In 2007, AHF established a clinic in Manzini, Swaziland’s second largest city, to care for HIV positive patients in and around the city, and to alleviate some of the capacity limitations created by the expanding need for ART. The founding of the clinic was realized through AHF’s partnership with the Manzini Municipal Council, the Ministry of Health, and Population Services International in conjunction with Family Life Association Swaziland and AMICAALL Swaziland. The AMICAALL program is responsible for the coordinating the clinic’s services with other prevention activities, social support and community mobilization. Currently the AHF clinic Lamvelase is the only clinic providing comprehensive HIV care where all HIV related HIV services are integrated under one roof. These include tuberculosis treatment and testing and Sexual Reproductive Health services that include Family planning, antenatal care, and cervical cancer screening. The clinic also has in house laboratory equipment for performing all testing with immediate results.

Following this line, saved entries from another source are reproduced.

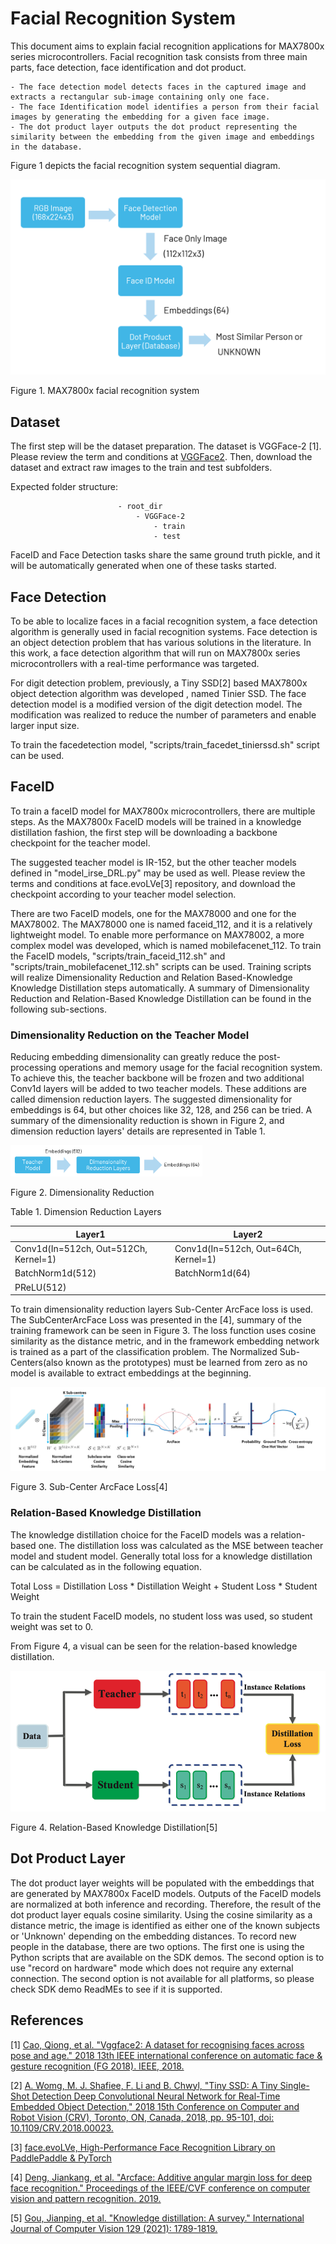 # Facial Recognition System

This document aims to explain facial recognition applications for MAX7800x series microcontrollers. Facial recognition task consists from three main parts, face detection, face identification and dot product.

    - The face detection model detects faces in the captured image and extracts a rectangular sub-image containing only one face.
    - The face Identification model identifies a person from their facial images by generating the embedding for a given face image.
    - The dot product layer outputs the dot product representing the similarity between the embedding from the given image and embeddings in the database.

Figure 1 depicts the facial recognition system sequential diagram.

<img src="facialrecognition.png" style="zoom: 50%;" />

​Figure 1. MAX7800x facial recognition system

## Dataset

The first step will be the dataset preparation. The dataset is VGGFace-2 [1].
Please review the term and conditions at [VGGFace2](https://www.robots.ox.ac.uk/~vgg/data/vgg_face2/). Then, download the dataset and extract raw images to the train and test subfolders.

Expected folder structure:

                            - root_dir
                                - VGGFace-2
                                    - train
                                    - test

FaceID and Face Detection tasks share the same ground truth pickle, and it will be automatically generated when one of these tasks started.

## Face Detection

To be able to localize faces in a facial recognition system, a face detection algorithm is generally used in facial recognition systems. Face detection is an object detection problem that has various solutions in the literature. In this work, a face detection algorithm that will run on MAX7800x series microcontrollers with a real-time performance was targeted.

For digit detection problem, previously, a Tiny SSD[2] based MAX7800x object detection algorithm was developed , named Tinier SSD. The face detection model is a modified version of the digit detection model. The modification was realized to reduce the number of parameters and enable larger input size.

To train the facedetection model, "scripts/train_facedet_tinierssd.sh" script can be used.

## FaceID

To train a faceID model for MAX7800x microcontrollers, there are multiple steps. As the MAX7800x FaceID models will be trained in a knowledge distillation fashion, the first step will be downloading a backbone checkpoint for the teacher model.

The suggested teacher model is IR-152, but the other teacher models defined in "model_irse_DRL.py" may be used as well. Please review the terms and conditions at face.evoLVe[3] repository, and download the checkpoint according to your teacher model selection.

There are two FaceID models, one for the MAX78000 and one for the MAX78002. The MAX78000 one is named faceid_112, and it is a relatively lightweight model. To enable more performance on MAX78002, a more complex model was developed, which is named mobilefacenet_112. To train the FaceID models, "scripts/train_faceid_112.sh" and "scripts/train_mobilefacenet_112.sh" scripts can be used. Training scripts will realize Dimensionality Reduction and Relation Based-Knowledge Knowledge Distillation steps automatically. A summary of Dimensionality Reduction and Relation-Based Knowledge Distillation can be found in the following sub-sections.

### Dimensionality Reduction on the Teacher Model

Reducing embedding dimensionality can greatly reduce the post-processing operations and memory usage for the facial recognition system. To achieve this, the teacher backbone will be frozen and two additional Conv1d layers will be added to two teacher models. These additions are called dimension reduction layers. The suggested dimensionality for embeddings is 64, but other choices like 32, 128, and 256 can be tried. A summary of the dimensionality reduction is shown in Figure 2, and dimension reduction layers' details are represented in Table 1.


<img src="dimensionreductionlayers.png" style="zoom: 30%;" />

​Figure 2. Dimensionality Reduction



Table 1. Dimension Reduction Layers

| Layer1                               | Layer2                              |
|--------------------------------------| ------------------------------------|
| Conv1d(In=512ch, Out=512Ch, Kernel=1)| Conv1d(In=512ch, Out=64Ch, Kernel=1)|
| BatchNorm1d(512)                     | BatchNorm1d(64)                     |
| PReLU(512)                           |                                     |



To train dimensionality reduction layers Sub-Center ArcFace loss is used. The SubCenterArcFace Loss was presented in the [4], summary of the training framework can be seen in Figure 3. The loss function uses cosine similarity as the distance metric, and in the framework embedding network is trained as a part of the classification problem. The Normalized Sub-Centers(also known as the prototypes) must be learned from zero as no model is available to extract embeddings at the beginning.

<img src="SubCenterArcFaceLoss.png" style="zoom: 100%;" />

​Figure 3. Sub-Center ArcFace Loss[4]

### Relation-Based Knowledge Distillation

The knowledge distillation choice for the FaceID models was a relation-based one. The distillation loss was calculated as the MSE between teacher model and student model. Generally total loss for a knowledge distillation can be calculated as in the following equation.

Total Loss = Distillation Loss * Distillation Weight + Student Loss * Student Weight

To train the student FaceID models, no student loss was used, so student weight was set to 0.

From Figure 4, a visual can be seen for the relation-based knowledge distillation.

<img src="RelationBasedKD.png" style="zoom: 100%;" />

​Figure 4. Relation-Based Knowledge Distillation[5]



## Dot Product Layer

 The dot product layer weights will be populated with the embeddings that are generated by MAX7800x FaceID models. Outputs of the FaceID models are normalized at both inference and recording. Therefore, the result of the dot product layer equals cosine similarity. Using the cosine similarity as a distance metric, the image is identified as either one of the known subjects or 'Unknown' depending on the embedding distances. To record new people in the database, there are two options. The first one is using the Python scripts that are available on the SDK demos. The second option is to use "record on hardware" mode which does not require any external connection. The second option is not available for all platforms, so please check SDK demo ReadMEs to see if it is supported.



## References

[1] [Cao, Qiong, et al. "Vggface2: A dataset for recognising faces across pose and age." 2018 13th IEEE international conference on automatic face & gesture recognition (FG 2018). IEEE, 2018.](https://arxiv.org/abs/1710.08092)

[2] [A. Womg, M. J. Shafiee, F. Li and B. Chwyl, "Tiny SSD: A Tiny Single-Shot Detection Deep Convolutional Neural Network for Real-Time Embedded Object Detection," 2018 15th Conference on Computer and Robot Vision (CRV), Toronto, ON, Canada, 2018, pp. 95-101, doi: 10.1109/CRV.2018.00023.](https://ieeexplore.ieee.org/document/8575741)

[3] [face.evoLVe, High-Performance Face Recognition Library on PaddlePaddle & PyTorch](https://github.com/ZhaoJ9014/face.evoLVe)

[4] [Deng, Jiankang, et al. "Arcface: Additive angular margin loss for deep face recognition." Proceedings of the IEEE/CVF conference on computer vision and pattern recognition. 2019.](https://arxiv.org/abs/1801.07698)

[5] [Gou, Jianping, et al. "Knowledge distillation: A survey." International Journal of Computer Vision 129 (2021): 1789-1819.](https://arxiv.org/abs/2006.05525)
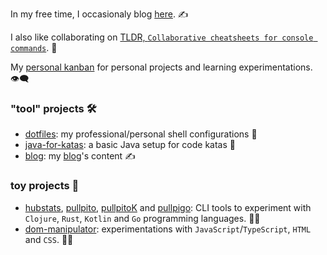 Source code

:<!--
**nicokosi/nicokosi** is a ✨ _special_ ✨ repository because its `README.md` (this file) appears on your GitHub profile.
-->

In my free time, I occasionaly blog [here](https://nicokosi.github.io). ✍️

I also like collaborating on [TLDR, `Collaborative cheatsheets for console commands`](https://github.com/tldr-pages/tldr). 📖

My [personal kanban](https://github.com/users/nicokosi/projects/1?fullscreen=true) for personal projects and learning experimentations. 👁‍🗨

### "tool" projects 🛠️
- [dotfiles](https://github.com/nicokosi/dotfiles): my professional/personal shell configurations 🐚
- [java-for-katas](https://github.com/nicokosi/java-for-katas): a basic Java setup for code katas 🥋
- [blog](https://github.com/nicokosi/blog): my [blog](https://nicokosi.github.io)'s content ✍️

### toy projects 🧪
- [hubstats](https://github.com/nicokosi/hubstats), [pullpito](https://github.com/nicokosi/pullpito), [pullpitoK](https://github.com/nicokosi/pullpitoK) and [pullpigo](https://github.com/nicokosi/pullpigo): CLI tools to experiment with `Clojure`, `Rust`, `Kotlin` and `Go` programming languages. 🧑‍💻
- [dom-manipulator](https://github.com/nicokosi/dom-manipulator): experimentations with `JavaScript`/`TypeScript`, `HTML` and `CSS`. 🧑‍🎨

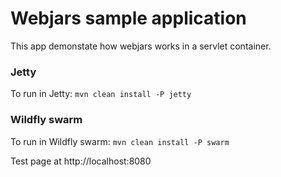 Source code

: # Webjars sample application

This app demonstate how webjars works in a servlet container.

### Jetty
To run in Jetty: `mvn clean install -P jetty`

### Wildfly swarm
To run in Wildfly swarm: `mvn clean install -P swarm`

Test page at http://localhost:8080
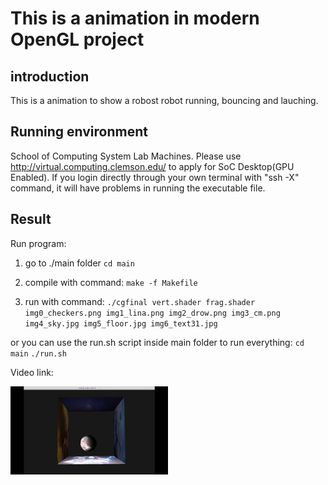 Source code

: # This is a animation in modern OpenGL project


## introduction

This is a animation to show a robost robot running, bouncing and lauching. 

## Running environment

School of Computing System Lab Machines.
Please use http://virtual.computing.clemson.edu/ to apply for SoC Desktop(GPU Enabled).
If you login directly through your own terminal with "ssh -X" command, it will have problems in running the executable file.

## Result
Run program:
1) go to ./main folder
`cd main`

2) compile with command:
`make -f Makefile`

3) run with command:
`./cgfinal vert.shader frag.shader img0_checkers.png img1_lina.png img2_drow.png img3_cm.png img4_sky.jpg img5_floor.jpg img6_text31.jpg`

or 
you can use the run.sh script inside main folder to run everything:
`cd main`
`./run.sh`


Video link:

[<img src="https://github.com/AilWe/Small-robot/blob/main/mq2.jpg" width="50%">](https://youtu.be/W_aOmFOVz1w)



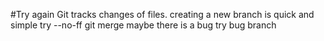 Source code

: #Try again
Git tracks changes of files.
creating a new branch is quick and simple
try --no-ff git merge
maybe there is a bug
try bug branch
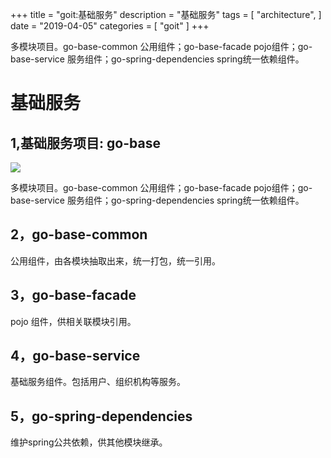 +++
title = "goit:基础服务"
description = "基础服务"
tags = [
    "architecture",
]
date = "2019-04-05"
categories = [
    "goit"
]
+++

多模块项目。go-base-common 公用组件；go-base-facade pojo组件；go-base-service 服务组件；go-spring-dependencies spring统一依赖组件。

<!--more-->

# 基础服务

## 1,基础服务项目: go-base

![](/images/goit/base01.png)

多模块项目。go-base-common 公用组件；go-base-facade pojo组件；go-base-service 服务组件；go-spring-dependencies spring统一依赖组件。

## 2，go-base-common

公用组件，由各模块抽取出来，统一打包，统一引用。

## 3，go-base-facade

pojo 组件，供相关联模块引用。

## 4，go-base-service

基础服务组件。包括用户、组织机构等服务。

## 5，go-spring-dependencies

维护spring公共依赖，供其他模块继承。
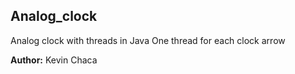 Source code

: ## Analog_clock


Analog clock with threads in Java
One thread for each clock arrow

**Author:**
Kevin Chaca
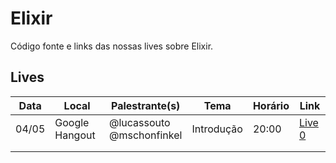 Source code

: # Elixir

Código fonte e links das nossas lives sobre Elixir.

## Lives

| Data  | Local          | Palestrante(s)            | Tema       | Horário | Link                                                  |
|-------|----------------|---------------------------|------------|---------|-------------------------------------------------------|
| 04/05 | Google Hangout | @lucassouto</br>@mschonfinkel | Introdução | 20:00   | [Live 0](https://www.youtube.com/watch?v=SbYpLtQ--w8) |
|       |                |                           |            |         |                                                       |
|       |                |                           |            |         |                                                       | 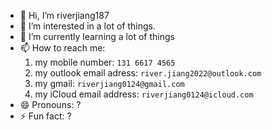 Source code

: - 👋 Hi, I’m riverjiang187
- 👀 I’m interested in a lot of things.
- 🌱 I’m currently learning a lot of things
- 📫 How to reach me:
  1. my mobile number: `131 6617 4565`
  2. my outlook email adress: `river.jiang2022@outlook.com`
  3. my gmail: `riverjiang0124@gmail.com`
  4. my iCloud email address: `riverjiang0124@icloud.com`
- 😄 Pronouns: ?
- ⚡ Fun fact: ?

<!---
riverjiang187/riverjiang187 is a ✨ special ✨ repository because its `README.md` (this file) appears on your GitHub profile.
You can click the Preview link to take a look at your changes.
--->

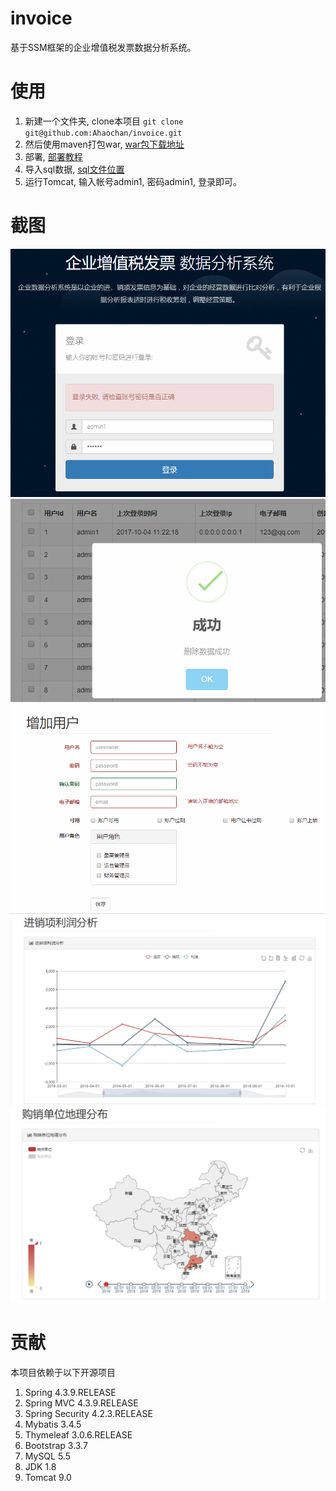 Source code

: # invoice
基于SSM框架的企业增值税发票数据分析系统。

# 使用
1. 新建一个文件夹, clone本项目 ` git clone git@github.com:Ahaochan/invoice.git `
2. 然后使用maven打包war, [war包下载地址](https://github.com/Ahaochan/invoice/blob/master/ahao-project-invoice/doc/ahao.war)
3. 部署, [部署教程](https://ahaochan.github.io/posts/The_ways_of_deploy_Web_project_with_Tomcat.html)
4. 导入sql数据, [sql文件位置](https://github.com/Ahaochan/invoice/tree/master/ahao-project-invoice/src/main/resources/sql)
5. 运行Tomcat, 输入帐号admin1, 密码admin1, 登录即可。

# 截图
![登录图](https://github.com/Ahaochan/invoice/blob/master/ahao-project-invoice/doc/pic_login.png)
![列表图](https://github.com/Ahaochan/invoice/blob/master/ahao-project-invoice/doc/pic_list.png)
![详细图](https://github.com/Ahaochan/invoice/blob/master/ahao-project-invoice/doc/pic_item.png)
![折线图](https://github.com/Ahaochan/invoice/blob/master/ahao-project-invoice/doc/pic_profit.png)
![地理图](https://github.com/Ahaochan/invoice/blob/master/ahao-project-invoice/doc/pic_distribution.png)

# 贡献
本项目依赖于以下开源项目
1. Spring 4.3.9.RELEASE  
2. Spring MVC 4.3.9.RELEASE
3. Spring Security 4.2.3.RELEASE
4. Mybatis 3.4.5
5. Thymeleaf 3.0.6.RELEASE
6. Bootstrap 3.3.7
7. MySQL 5.5
8. JDK 1.8
9. Tomcat 9.0

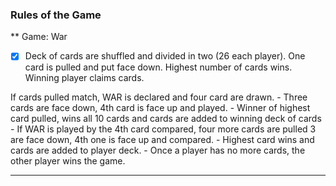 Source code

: 

### Rules of the Game

** Game: War

- [x] Deck of cards are shuffled and divided in two (26 each player).
One card is pulled and put face down.
Highest number of cards wins.
Winning player claims cards.

If cards pulled match, WAR is declared and four card are drawn.
     - Three cards are face down, 4th card is face up and played.
     - Winner of highest card pulled, wins all 10 cards and cards 
       are added to winning deck of cards
     - If WAR is played by the 4th card compared, four more cards are pulled
       3 are face down, 4th one is face up and compared.
     - Highest card wins and cards are added to player deck.
     - Once a player has no more cards, the other player wins the game.

---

The AHF clinic has gained popularity for its quality of care and relatively short wait times. In addition to the prevention and treatment offered through the healthcare center, we conduct outreach and plan events to promote condom use and get people tested. In 2009, we started distributing AHF-branded LOVE Condoms and offering confidential, rapid HIV testing all around Swaziland. Our advocacy efforts recently paid dividends when the Love condom was adopted as the National free issue condom for distribution. AHF Swaziland provides high-quality HIV treatment with relatively short wait times. In addition to offering medication and prevention services, we distribute condoms and conduct confidential HIV testing at outreach events and through our healthcare center.
Like neighboring South Africa, Swaziland has been severely impacted by the HIV epidemic. According to the most recent estimates, adult HIV prevalence in 2009 was around 26% – the highest in the world. Each year close to 7,000 Swazis die of AIDS-related causes.
With the growth of the national ART program, stigma associated with HIV is gradually decreasing in Swaziland. As more people are coming forward to get tested, however, most of the government-run ART clinics are surpassing their capacity to provide care. The HIV incidence rate, of adults aged 15-49, is projected to decline from 2.74% in 2010 to 2.35% in 2015. Although the rate seems to be declining the actual number of new annual HIV infections among the general population are expected to increase from 13, 885 to 14,444 during the same period (Spectrum HIV Estimates & Projections, 2012). According to the National ART Semi-Annual Review Report conducted by National AIDS Spending Assessment in February 2014, approximately 101,730 people are receiving ART.